Assignment: In the listing below, find the line that contains "1. Il giorno" and the line that contains "### [!UICONTROL Tax Classes]". Quote both and every line between them, exactly, and nothing more.

[Dataset records — start]

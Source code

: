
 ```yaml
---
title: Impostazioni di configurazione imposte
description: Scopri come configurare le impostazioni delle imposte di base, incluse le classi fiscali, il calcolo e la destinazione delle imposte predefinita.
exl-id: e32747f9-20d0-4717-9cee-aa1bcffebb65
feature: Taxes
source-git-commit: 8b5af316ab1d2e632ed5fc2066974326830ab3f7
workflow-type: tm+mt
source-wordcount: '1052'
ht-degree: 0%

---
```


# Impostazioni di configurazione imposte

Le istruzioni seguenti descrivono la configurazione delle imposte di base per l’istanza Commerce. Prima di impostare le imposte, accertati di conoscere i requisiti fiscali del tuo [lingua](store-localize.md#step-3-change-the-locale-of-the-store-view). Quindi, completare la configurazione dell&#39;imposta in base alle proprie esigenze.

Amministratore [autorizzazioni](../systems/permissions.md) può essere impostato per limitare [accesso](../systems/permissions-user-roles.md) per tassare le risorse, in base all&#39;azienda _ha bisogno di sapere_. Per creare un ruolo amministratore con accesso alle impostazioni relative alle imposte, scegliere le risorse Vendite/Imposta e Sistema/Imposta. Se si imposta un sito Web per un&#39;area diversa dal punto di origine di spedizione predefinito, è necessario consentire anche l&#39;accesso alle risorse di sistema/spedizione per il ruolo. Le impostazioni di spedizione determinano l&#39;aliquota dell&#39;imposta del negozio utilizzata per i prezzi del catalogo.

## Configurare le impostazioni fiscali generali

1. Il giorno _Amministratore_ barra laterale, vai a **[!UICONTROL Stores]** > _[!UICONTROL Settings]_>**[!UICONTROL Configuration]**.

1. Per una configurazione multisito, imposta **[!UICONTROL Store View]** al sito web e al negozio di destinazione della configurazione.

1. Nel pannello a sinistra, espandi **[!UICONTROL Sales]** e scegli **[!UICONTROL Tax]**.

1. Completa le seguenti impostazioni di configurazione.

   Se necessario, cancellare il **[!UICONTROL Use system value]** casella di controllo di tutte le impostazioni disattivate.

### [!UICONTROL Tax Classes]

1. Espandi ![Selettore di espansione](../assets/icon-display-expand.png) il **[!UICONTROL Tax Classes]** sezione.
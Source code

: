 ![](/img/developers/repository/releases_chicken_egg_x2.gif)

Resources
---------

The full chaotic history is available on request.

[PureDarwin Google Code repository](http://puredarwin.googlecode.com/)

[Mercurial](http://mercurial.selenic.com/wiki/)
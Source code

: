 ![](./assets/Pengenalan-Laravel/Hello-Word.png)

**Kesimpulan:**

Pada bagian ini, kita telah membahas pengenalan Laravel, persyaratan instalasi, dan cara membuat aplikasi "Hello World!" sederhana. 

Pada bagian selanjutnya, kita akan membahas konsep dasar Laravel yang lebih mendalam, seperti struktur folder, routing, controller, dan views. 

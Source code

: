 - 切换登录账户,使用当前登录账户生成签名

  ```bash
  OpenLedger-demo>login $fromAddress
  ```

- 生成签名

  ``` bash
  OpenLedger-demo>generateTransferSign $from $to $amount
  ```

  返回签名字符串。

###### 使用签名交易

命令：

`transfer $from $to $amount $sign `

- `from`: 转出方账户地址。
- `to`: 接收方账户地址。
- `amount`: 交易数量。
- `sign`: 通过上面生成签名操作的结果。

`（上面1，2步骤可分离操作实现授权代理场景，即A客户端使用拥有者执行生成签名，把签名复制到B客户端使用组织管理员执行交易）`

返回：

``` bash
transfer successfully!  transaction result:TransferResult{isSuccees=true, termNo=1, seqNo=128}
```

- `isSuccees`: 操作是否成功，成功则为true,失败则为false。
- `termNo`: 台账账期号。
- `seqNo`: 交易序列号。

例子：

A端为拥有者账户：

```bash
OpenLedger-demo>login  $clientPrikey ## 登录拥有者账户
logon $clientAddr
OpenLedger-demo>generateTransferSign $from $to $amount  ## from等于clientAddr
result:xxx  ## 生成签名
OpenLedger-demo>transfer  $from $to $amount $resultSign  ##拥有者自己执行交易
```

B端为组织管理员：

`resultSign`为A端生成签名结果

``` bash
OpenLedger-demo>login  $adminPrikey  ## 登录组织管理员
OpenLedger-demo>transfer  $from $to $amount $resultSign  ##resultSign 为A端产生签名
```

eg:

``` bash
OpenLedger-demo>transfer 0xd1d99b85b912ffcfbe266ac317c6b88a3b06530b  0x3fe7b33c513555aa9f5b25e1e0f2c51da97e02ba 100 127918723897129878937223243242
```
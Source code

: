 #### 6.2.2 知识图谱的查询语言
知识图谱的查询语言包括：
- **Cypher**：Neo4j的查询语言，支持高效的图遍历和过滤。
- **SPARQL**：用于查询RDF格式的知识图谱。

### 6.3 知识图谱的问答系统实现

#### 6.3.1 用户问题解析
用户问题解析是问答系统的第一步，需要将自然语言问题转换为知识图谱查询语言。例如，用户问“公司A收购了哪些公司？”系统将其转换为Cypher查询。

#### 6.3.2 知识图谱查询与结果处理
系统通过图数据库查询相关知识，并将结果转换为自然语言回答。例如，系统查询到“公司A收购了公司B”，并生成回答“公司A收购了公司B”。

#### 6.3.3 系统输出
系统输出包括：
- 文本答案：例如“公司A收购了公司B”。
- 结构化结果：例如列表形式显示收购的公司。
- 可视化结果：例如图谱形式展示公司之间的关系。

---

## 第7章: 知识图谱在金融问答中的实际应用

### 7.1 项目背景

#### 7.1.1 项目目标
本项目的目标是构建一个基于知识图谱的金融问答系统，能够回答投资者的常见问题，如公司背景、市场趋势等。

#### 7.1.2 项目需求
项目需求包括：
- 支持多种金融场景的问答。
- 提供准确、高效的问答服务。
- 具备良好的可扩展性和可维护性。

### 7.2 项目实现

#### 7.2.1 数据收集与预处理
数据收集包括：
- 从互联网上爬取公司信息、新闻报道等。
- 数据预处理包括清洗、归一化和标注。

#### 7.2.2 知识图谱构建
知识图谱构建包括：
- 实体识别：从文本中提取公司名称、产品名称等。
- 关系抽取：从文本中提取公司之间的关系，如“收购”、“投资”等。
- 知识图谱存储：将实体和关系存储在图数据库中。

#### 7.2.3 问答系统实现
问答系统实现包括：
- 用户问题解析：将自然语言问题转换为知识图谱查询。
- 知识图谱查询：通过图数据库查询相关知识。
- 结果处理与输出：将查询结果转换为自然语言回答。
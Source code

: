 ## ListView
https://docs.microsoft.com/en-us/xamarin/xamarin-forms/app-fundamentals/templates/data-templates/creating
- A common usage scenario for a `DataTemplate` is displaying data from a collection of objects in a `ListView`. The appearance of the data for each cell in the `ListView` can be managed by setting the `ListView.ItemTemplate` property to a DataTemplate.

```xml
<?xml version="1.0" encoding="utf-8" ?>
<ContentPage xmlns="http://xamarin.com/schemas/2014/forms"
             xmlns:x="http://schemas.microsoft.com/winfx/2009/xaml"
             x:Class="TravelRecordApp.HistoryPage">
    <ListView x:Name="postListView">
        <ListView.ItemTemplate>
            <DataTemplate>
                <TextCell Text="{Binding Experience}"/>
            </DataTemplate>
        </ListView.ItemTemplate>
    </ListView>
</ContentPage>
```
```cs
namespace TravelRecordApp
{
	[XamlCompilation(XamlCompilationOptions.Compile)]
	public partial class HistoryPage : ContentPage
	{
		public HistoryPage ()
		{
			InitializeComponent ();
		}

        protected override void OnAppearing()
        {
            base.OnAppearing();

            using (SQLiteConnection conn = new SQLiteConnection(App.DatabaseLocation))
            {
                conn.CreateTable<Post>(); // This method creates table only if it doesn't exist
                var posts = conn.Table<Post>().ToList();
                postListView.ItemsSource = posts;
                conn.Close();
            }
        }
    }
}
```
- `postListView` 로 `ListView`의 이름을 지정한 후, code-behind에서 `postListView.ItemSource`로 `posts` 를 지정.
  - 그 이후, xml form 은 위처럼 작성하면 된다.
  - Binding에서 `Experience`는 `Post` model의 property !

[Dataset records — finish]

Result:
1. Il giorno _Amministratore_ barra laterale, vai a **[!UICONTROL Stores]** > _[!UICONTROL Settings]_>**[!UICONTROL Configuration]**.

1. Per una configurazione multisito, imposta **[!UICONTROL Store View]** al sito web e al negozio di destinazione della configurazione.

1. Nel pannello a sinistra, espandi **[!UICONTROL Sales]** e scegli **[!UICONTROL Tax]**.

1. Completa le seguenti impostazioni di configurazione.

   Se necessario, cancellare il **[!UICONTROL Use system value]** casella di controllo di tutte le impostazioni disattivate.

### [!UICONTROL Tax Classes]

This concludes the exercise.